If you do not, map will use the default size, that is, the 16,factorload value is 0.75. The first 11 calls to the put () method will be very fast, but the 12th time (16*0.75) call creates a new internal array (and corresponding List/tree) of length 32, and the call to the put () method is quick, but 23rd (32* 0.75 The call is recreated (again) with a new internal array, and the length of the array doubles. Then the internal resizing operation will be triggered on the 48th, 96, 192 ... when the put () method is invoked. If the amount of data is small, rebuilding an internal array is quick, but when the volume of data is large, the time spent may be from the second level to the minute level. You can avoid the cost of resizing operations by specifying the size that the map expects when initializing.
But there is also a drawback: if you set the array to be very large, such as 2^28, but you just use the 2^26 bucket in the array, you will waste a lot of memory (approximately 2^30 bytes in this example).
Conclusion
For simple use cases, you don't need to know how HashMap works, because you don't see the difference between O (1), O (n), and O (log (n)).
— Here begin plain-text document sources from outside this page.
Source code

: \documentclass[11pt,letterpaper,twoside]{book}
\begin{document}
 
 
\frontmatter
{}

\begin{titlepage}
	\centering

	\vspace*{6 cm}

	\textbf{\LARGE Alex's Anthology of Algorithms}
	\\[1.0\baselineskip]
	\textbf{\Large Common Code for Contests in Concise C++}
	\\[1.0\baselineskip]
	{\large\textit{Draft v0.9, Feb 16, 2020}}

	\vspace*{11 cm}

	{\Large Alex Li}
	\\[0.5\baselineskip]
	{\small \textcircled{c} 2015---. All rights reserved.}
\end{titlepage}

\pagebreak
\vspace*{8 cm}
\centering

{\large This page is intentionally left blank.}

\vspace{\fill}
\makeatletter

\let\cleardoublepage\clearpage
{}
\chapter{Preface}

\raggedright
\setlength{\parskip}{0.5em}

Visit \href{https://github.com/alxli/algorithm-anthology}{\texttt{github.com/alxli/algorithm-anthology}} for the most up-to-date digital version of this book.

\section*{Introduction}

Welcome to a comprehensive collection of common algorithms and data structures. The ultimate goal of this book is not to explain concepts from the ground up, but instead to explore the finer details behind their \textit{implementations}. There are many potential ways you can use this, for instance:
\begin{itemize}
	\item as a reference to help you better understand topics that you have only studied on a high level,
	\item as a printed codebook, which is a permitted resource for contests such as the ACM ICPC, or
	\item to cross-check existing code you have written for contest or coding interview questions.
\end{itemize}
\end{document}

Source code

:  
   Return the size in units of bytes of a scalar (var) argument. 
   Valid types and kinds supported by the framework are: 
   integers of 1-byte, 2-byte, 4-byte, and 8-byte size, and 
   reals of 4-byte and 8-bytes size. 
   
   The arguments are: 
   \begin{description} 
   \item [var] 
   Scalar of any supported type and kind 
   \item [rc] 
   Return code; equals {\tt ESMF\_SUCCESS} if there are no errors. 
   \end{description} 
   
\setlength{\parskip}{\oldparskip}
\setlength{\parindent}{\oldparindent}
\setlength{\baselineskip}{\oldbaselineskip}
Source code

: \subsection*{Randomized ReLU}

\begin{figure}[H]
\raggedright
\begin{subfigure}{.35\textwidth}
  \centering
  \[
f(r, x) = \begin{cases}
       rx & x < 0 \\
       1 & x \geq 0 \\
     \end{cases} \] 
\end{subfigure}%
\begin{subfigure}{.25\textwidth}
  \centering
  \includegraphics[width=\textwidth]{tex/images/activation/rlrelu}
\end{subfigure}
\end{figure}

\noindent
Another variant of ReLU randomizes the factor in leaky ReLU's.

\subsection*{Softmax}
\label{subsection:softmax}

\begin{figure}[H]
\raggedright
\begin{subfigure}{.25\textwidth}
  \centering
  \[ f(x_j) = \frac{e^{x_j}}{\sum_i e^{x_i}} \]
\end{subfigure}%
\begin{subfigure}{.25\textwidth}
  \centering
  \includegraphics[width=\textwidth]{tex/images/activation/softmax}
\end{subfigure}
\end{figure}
But it's always good to be able to understand the mechanism behind this often-used data structure. In addition, this is a typical interview question for a Java developer position.
For large data volumes, it is important to understand how HASHMAP works and the importance of understanding the hash function of a key.
I hope this article will help you to have a deep understanding of HashMap's implementation.